### Exercise aim
The answer should be one number: how many lines in the records below contain the word "left".
Data provided Block Start
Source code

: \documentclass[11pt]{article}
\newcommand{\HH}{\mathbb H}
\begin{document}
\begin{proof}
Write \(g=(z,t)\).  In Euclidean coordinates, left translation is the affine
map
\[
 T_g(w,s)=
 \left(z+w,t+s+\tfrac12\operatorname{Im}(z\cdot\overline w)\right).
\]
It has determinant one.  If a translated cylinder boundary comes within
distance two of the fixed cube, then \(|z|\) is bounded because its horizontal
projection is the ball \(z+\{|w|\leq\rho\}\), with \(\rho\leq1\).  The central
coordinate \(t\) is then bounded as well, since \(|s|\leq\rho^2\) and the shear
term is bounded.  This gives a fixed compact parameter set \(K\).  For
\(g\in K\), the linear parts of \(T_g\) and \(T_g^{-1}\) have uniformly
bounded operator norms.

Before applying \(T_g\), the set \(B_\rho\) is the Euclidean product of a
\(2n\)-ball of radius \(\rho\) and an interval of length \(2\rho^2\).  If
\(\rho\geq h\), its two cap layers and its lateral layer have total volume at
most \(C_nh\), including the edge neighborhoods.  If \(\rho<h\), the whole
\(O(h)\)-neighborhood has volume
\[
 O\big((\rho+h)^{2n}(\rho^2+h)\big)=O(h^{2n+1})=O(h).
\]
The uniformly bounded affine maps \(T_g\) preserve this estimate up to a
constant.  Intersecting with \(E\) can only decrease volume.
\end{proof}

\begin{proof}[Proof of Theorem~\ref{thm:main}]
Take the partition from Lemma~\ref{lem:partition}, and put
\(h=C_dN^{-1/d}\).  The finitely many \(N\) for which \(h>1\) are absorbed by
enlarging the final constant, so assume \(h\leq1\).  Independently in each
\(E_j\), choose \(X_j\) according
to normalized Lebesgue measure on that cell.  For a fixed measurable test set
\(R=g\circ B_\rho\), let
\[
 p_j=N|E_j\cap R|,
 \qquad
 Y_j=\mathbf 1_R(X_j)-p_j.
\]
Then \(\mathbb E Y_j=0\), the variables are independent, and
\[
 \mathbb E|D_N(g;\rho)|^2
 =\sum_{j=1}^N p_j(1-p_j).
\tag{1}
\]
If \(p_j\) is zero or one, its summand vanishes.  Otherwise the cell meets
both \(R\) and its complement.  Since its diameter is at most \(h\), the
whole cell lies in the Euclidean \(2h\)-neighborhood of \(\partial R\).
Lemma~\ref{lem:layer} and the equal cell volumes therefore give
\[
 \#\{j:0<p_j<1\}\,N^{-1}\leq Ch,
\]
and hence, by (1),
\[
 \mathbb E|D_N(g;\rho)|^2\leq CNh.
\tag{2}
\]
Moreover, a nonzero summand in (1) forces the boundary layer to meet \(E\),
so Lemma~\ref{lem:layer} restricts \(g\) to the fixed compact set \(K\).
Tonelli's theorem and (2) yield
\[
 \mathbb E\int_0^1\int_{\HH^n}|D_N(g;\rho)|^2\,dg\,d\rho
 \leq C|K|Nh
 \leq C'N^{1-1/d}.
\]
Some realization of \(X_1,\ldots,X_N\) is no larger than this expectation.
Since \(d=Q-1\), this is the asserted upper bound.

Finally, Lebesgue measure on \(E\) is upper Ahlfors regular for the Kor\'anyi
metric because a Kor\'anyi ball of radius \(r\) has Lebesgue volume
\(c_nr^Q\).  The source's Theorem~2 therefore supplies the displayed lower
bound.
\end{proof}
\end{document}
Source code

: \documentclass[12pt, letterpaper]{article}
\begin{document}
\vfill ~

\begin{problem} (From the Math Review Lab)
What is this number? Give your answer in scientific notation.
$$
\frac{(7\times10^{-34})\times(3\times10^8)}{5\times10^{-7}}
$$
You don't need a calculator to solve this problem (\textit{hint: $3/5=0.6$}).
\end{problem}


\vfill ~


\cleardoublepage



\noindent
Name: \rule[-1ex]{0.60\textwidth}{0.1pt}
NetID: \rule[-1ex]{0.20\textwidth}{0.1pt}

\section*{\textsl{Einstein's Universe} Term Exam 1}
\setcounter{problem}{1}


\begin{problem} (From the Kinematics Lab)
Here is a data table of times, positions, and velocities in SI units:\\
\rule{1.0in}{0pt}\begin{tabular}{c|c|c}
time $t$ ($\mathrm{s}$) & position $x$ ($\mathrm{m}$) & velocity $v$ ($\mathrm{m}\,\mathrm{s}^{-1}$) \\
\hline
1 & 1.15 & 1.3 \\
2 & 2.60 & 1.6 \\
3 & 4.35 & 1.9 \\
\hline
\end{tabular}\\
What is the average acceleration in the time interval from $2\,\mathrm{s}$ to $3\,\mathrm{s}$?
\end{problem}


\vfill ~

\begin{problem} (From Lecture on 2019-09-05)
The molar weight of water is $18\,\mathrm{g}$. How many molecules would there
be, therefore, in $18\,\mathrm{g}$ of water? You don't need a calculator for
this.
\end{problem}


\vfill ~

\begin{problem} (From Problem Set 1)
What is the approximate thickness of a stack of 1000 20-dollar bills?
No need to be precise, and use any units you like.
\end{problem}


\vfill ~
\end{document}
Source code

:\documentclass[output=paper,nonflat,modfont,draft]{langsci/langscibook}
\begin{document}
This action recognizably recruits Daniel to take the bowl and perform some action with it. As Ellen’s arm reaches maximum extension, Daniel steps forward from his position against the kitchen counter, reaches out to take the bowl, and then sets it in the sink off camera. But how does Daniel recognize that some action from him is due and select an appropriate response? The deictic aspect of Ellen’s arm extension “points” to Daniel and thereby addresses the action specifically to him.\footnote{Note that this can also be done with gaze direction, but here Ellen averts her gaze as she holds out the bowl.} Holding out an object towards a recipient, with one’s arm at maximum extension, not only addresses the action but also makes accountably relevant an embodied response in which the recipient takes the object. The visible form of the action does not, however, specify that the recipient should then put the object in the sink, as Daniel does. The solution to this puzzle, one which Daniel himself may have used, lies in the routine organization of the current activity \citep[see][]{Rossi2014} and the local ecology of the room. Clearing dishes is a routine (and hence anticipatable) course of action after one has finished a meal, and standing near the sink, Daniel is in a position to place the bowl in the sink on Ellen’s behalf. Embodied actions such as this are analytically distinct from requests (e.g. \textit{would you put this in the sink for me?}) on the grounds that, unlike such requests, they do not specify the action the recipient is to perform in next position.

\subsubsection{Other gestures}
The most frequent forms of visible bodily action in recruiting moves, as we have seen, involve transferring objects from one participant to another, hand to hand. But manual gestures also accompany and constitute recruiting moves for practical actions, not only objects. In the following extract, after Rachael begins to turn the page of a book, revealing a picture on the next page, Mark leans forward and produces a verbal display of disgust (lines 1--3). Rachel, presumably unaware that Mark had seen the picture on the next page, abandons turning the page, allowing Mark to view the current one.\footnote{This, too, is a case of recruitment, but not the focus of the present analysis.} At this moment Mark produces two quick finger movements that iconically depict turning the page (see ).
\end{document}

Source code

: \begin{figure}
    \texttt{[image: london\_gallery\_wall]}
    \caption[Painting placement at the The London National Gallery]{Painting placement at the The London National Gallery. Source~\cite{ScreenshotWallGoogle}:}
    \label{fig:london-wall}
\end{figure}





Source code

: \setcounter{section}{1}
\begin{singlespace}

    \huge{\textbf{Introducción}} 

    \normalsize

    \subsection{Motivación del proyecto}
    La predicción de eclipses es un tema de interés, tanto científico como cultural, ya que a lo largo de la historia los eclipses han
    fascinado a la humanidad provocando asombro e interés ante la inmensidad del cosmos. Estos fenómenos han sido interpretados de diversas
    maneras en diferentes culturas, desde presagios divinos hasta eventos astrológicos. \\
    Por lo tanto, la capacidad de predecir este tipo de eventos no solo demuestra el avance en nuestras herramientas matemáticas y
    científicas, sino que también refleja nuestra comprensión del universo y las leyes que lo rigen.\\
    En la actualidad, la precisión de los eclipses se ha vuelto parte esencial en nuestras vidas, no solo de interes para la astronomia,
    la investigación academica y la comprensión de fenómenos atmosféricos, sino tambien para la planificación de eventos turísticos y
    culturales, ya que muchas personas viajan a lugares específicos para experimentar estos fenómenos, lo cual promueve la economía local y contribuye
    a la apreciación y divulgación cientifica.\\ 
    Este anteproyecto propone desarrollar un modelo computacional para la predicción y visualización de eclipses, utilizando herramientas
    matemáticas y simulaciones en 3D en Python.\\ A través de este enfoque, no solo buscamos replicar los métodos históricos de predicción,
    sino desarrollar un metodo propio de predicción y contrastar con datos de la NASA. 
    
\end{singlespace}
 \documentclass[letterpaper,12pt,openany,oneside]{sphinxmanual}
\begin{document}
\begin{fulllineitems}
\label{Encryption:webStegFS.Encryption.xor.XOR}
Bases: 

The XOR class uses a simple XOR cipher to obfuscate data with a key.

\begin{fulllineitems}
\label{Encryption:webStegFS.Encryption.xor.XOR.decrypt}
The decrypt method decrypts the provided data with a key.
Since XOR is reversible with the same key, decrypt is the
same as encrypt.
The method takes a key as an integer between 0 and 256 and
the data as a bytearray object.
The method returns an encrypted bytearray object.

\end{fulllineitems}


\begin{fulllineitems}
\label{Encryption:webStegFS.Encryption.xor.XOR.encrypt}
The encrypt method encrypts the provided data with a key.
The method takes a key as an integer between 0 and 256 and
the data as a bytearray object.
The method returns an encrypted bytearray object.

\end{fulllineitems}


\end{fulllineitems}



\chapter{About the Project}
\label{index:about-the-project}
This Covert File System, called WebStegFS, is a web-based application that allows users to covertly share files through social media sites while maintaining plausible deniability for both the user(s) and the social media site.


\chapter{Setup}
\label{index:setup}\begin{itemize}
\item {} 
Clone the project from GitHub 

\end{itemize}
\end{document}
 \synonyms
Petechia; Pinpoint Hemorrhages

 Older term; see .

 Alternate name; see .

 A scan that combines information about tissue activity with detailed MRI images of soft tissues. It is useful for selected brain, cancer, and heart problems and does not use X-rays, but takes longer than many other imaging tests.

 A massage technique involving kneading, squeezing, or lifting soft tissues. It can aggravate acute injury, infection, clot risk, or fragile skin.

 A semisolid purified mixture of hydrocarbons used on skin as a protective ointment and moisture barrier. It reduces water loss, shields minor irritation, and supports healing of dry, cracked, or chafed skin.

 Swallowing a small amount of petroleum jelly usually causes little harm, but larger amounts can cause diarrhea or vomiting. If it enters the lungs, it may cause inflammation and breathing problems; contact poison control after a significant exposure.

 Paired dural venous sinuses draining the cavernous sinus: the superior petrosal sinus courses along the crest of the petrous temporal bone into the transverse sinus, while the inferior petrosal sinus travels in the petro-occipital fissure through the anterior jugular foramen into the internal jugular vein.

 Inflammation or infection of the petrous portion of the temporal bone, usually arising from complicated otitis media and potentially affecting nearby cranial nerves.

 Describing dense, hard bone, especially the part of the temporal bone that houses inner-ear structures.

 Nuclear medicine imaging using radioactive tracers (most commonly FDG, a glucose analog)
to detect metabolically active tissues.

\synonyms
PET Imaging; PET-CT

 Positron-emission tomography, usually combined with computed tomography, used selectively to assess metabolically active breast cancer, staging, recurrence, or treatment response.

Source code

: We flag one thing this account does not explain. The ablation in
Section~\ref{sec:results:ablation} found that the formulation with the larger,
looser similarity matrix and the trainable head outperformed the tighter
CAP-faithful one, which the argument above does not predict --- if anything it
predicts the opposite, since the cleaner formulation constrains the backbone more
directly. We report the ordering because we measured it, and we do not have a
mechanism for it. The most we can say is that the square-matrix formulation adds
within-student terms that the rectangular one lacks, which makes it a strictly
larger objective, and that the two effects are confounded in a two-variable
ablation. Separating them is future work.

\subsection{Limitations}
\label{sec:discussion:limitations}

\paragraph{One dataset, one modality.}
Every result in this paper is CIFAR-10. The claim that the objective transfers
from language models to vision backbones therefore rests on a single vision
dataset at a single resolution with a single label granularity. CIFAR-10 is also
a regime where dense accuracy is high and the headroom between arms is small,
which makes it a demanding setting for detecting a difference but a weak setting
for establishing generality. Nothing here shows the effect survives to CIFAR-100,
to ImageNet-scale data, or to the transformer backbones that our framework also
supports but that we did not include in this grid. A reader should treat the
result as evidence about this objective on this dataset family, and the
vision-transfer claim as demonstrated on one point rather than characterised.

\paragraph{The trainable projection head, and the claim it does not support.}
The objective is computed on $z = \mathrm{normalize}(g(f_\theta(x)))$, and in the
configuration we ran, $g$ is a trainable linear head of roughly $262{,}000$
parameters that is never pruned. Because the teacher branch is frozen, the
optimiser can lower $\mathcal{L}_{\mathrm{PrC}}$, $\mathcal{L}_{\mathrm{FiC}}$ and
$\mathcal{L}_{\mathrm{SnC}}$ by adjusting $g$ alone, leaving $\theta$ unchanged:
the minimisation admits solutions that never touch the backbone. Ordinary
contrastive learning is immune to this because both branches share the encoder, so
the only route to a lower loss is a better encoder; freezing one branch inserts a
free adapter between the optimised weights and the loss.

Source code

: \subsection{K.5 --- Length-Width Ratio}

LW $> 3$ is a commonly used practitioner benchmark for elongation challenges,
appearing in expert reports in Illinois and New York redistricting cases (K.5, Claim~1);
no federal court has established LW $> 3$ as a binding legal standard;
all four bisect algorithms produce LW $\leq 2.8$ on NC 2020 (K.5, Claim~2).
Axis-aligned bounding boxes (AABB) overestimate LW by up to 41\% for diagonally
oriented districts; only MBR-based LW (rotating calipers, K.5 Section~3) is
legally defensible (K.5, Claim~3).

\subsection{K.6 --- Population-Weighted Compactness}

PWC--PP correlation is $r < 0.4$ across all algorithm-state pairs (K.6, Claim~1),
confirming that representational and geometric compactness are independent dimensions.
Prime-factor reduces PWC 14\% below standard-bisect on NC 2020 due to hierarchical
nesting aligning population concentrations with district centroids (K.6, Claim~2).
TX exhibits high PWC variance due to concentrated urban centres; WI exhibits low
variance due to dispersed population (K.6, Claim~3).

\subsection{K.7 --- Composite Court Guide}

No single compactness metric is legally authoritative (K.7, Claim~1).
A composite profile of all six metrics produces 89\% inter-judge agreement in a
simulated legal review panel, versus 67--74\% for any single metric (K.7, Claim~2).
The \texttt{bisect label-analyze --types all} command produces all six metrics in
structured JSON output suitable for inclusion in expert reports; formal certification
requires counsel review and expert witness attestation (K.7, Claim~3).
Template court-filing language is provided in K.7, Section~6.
Data provided Block End
### Answer for this exercise
2